La langue poétique redevient muscle, épouse et façonne les corps. Christian Prigent réalise ainsi avec Chino aime le sport une prouesse sportive et poétique plutôt fascinante. En effet, cette langue s’exerce sans relâche du début à la fin du recueil, maintenant un rythme et un souffle fort qui pousse et entraîne le lecteur avec elle. Cette langue est alors aussi musique, à l’image des magnifiques « Danses pour Garrincha » (footballeur, esthète génial) ou du poème consacré à Rachid Mekhloufi, où l’on entend les bruits du stade et l’on sent la vitesse des passes : « <ras sol> rrroum brrram d’crampons brroum crasant / Sous zef crachinant l’seuil paillasson ciment ». Par ses onomatopées, ses déformations de mots (anamorphoses), les néologismes, les contrastes qu’elle recouvre, elle fait rire. Le vocabulaire le plus soutenu côtoie le plus familier et le plus argotique au sein duquel résonne, dans le poème consacré à Marcel Cerdan, la gouaille triste de Piaf : « Et la môme Piaf, elle a la détresse : / On voit du larmoi mouiller son renard / Ah ! que ce soit boxe ou vélo ou art, / ça sert à quoi de s’bouger la graisse ? »

« Ça sert à quoi ? », Christian Prigent pose régulièrement la question, multipliant les sens de ce geste sportif en le réinscrivant dans sa « grande » Histoire, la Seconde Guerre mondiale surtout. Ainsi, Prigent se souvient avec émotion, dans un des poèmes les plus forts, d’Albert Richter (cycliste allemand déporté), d’Eric Seelig (boxeur juif allemand privé de son titre par les nazis), de Gretel Bergman (recordwoman allemande, juive, exilée aux Royaume-Uni), d’Helen Mayer (fleurettiste, juive, exilée aux États-Unis)…

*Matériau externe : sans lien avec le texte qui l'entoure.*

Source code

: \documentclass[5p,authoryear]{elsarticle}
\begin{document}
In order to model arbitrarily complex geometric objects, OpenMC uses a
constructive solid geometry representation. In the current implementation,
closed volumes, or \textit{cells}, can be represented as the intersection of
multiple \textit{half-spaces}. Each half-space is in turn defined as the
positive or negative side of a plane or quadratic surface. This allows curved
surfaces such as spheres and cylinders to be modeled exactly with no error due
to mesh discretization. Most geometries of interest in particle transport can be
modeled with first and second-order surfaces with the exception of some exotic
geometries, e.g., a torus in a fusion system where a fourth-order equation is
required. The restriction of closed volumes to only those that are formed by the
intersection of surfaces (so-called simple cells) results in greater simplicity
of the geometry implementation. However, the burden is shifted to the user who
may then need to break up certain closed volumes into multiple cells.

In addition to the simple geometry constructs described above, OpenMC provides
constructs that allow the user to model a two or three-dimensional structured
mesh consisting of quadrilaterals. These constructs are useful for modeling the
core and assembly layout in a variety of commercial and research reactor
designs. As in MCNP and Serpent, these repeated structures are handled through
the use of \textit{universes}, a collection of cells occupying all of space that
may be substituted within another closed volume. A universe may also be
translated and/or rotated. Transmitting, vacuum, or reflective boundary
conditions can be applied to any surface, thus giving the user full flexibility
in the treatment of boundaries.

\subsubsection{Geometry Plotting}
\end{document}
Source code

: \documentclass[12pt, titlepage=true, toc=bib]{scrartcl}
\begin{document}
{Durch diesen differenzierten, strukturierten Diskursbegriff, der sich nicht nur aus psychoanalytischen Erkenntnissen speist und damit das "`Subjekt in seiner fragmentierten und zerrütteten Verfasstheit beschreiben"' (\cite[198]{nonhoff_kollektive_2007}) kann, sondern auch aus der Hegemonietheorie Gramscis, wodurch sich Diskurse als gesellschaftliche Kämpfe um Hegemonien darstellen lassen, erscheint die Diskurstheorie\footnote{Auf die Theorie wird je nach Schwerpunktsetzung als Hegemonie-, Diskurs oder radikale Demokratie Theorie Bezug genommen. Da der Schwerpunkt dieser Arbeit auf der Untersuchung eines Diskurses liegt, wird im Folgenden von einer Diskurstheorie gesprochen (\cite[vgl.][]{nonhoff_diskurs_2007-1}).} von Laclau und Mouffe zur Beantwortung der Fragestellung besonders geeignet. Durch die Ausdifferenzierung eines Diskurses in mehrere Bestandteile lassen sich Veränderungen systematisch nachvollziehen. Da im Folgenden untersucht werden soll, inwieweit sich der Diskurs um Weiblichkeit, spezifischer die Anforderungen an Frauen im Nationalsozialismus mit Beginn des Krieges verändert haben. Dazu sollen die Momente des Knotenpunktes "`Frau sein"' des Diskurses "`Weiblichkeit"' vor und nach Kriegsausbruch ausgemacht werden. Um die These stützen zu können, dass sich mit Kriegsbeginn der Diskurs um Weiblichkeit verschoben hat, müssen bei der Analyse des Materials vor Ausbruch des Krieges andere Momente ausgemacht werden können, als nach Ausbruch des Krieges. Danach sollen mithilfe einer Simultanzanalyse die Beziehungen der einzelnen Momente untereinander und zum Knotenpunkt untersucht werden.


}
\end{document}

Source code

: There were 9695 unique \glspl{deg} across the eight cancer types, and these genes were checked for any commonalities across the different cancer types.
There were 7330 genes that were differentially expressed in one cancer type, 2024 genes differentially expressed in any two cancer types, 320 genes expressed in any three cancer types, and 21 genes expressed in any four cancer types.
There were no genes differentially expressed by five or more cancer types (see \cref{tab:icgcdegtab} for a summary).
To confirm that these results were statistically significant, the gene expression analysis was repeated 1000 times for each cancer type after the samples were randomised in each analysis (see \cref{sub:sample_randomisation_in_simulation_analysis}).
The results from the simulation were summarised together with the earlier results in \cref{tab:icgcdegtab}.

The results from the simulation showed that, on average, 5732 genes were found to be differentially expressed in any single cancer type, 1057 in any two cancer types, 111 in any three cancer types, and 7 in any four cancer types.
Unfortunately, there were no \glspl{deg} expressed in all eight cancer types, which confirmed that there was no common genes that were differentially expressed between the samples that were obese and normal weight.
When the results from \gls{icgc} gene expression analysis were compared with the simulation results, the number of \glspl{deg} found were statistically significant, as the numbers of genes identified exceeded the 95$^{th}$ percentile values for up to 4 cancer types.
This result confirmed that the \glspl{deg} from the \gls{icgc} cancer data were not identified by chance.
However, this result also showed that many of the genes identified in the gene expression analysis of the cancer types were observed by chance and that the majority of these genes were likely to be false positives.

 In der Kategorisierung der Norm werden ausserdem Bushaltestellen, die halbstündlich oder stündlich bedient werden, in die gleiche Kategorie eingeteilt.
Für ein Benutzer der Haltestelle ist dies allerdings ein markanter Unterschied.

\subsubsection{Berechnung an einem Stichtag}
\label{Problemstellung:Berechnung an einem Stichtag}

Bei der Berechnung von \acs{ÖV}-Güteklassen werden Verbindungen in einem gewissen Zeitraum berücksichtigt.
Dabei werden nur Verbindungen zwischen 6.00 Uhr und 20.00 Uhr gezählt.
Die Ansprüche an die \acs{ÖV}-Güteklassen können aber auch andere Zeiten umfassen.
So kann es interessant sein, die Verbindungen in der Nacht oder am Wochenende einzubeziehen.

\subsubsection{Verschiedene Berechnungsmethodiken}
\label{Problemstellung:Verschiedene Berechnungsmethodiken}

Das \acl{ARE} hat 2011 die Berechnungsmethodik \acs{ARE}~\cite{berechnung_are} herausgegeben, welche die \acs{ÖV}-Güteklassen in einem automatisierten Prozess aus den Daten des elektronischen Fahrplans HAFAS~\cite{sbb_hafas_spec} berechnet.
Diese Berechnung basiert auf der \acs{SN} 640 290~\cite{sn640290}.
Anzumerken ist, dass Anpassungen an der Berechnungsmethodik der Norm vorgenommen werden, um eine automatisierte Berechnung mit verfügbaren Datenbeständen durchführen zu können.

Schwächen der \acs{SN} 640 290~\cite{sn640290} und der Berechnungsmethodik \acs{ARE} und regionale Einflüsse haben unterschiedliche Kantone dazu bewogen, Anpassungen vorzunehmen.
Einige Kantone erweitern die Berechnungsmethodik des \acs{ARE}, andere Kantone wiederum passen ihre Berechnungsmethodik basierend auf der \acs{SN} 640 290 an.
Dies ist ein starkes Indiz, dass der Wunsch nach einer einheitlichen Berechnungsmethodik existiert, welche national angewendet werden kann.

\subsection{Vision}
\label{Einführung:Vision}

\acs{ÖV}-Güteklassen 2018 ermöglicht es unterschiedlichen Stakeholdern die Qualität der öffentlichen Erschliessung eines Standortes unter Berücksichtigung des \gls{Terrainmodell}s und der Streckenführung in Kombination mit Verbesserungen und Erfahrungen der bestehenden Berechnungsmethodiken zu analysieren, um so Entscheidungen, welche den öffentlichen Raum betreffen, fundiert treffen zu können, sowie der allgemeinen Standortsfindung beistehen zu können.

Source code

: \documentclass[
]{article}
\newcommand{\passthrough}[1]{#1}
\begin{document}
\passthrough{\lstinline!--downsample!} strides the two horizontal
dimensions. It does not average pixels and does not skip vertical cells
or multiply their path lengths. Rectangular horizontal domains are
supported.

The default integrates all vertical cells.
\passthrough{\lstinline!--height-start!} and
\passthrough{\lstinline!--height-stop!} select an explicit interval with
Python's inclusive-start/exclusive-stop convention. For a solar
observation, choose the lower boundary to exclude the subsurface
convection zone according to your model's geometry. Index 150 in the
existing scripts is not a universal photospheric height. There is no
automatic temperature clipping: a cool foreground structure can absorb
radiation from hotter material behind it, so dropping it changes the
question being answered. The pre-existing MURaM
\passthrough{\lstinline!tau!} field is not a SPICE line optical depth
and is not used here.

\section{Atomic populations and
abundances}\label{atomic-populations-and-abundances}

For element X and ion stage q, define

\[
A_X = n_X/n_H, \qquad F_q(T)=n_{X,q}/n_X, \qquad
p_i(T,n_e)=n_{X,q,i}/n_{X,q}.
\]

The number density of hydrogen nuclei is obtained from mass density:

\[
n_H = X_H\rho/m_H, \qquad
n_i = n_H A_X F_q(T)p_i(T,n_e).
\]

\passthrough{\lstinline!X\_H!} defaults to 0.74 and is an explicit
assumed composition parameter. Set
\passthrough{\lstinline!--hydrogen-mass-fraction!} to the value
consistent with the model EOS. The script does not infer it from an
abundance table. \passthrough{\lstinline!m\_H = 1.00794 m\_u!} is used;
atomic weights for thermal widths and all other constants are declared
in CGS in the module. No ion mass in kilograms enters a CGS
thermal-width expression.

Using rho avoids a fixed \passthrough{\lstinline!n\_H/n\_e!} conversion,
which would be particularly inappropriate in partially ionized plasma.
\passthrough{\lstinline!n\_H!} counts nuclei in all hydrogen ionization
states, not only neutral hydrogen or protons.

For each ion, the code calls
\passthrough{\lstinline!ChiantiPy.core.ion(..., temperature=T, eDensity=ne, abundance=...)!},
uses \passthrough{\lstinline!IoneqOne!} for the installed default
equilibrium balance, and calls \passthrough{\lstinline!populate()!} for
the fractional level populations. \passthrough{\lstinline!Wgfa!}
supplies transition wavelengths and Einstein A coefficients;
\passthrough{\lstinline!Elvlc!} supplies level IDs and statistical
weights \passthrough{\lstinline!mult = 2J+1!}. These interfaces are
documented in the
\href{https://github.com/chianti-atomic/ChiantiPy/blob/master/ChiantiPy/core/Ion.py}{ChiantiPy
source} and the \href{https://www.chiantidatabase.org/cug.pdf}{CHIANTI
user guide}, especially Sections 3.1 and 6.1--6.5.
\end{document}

On pourra pourtant regretter dans Chino aime le sport une approche très médiatique du sport qui peut créer un effet de distance avec ces corps sportifs, leur pratique, leurs mouvements et leurs histoires. En effet, si Chino, selon le titre du recueil, « aime le sport », il semble surtout aimer le regarder à la télé, l’entendre à la radio ou le lire dans les journaux. D’ailleurs, Christian Prigent ne s’en cache pas tout à fait, reproduisant avec humour, dans le poème « Gastone Nencini au Tourmalet », les touches de la télécommande de Chino. Mais la considération pour le sport semble finalement moindre que l’intérêt pour un récit médiatique, historique et politique déjà construit. Christian Prigent le réécrit merveilleusement mais l’on peut regretter cette confusion entre le sport comme pratique et le sport comme récit, qui aurait pu être davantage questionnée. Si reprendre les histoires de ces sportifs en poèmes versifiés est une démarche tout à fait originale, le choix de sports pratiquement tous déjà liés à une tradition littéraire ou narrative (le cyclisme, et le football dans une moindre mesure), l’évocation d’une « grande histoire » et d’engagements politiques déjà bien connus par les amateurs de sport notamment, le sont moins. À cet égard, l’évocation du match de football URSS-France en 1956, peu célèbre et peu raconté, fait exception et compte parmi les poèmes les plus intéressants du recueil. Aussi, le dernier poème, « Jokari 2016 », accompagné de la légende « Chino joue au Jokari », souligne un affranchissement particulièrement drôle du prisme médiatique, où la langue poétique s’accorde plus spontanément au « sport » en tant que tel, et où, délivrée de tout récit préexistant, elle s’éloigne aussi de tout exercice de style.